WHAT YOU WILL DO
Every line from the one with "2) Enuncie la" through the end of the material should be written out character for character. Lines before it are excluded.

-*-*-

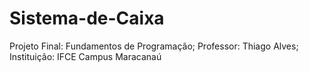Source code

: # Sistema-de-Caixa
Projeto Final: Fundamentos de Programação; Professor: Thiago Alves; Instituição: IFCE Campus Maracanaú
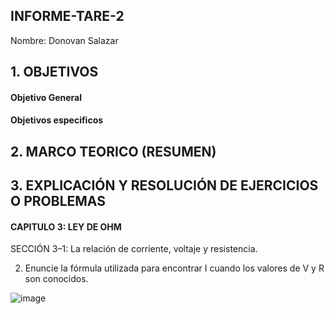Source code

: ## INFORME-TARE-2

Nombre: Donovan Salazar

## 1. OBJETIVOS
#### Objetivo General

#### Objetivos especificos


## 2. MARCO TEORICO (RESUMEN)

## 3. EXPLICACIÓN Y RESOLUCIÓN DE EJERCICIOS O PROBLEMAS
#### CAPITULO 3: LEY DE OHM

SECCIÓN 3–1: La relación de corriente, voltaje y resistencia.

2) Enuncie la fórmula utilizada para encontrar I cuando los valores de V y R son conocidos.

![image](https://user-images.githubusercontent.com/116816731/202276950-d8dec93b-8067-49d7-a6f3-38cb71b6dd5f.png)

-*-*-

EXERCISE OUTPUT
2) Enuncie la fórmula utilizada para encontrar I cuando los valores de V y R son conocidos.

![image](https://user-images.githubusercontent.com/116816731/202276950-d8dec93b-8067-49d7-a6f3-38cb71b6dd5f.png)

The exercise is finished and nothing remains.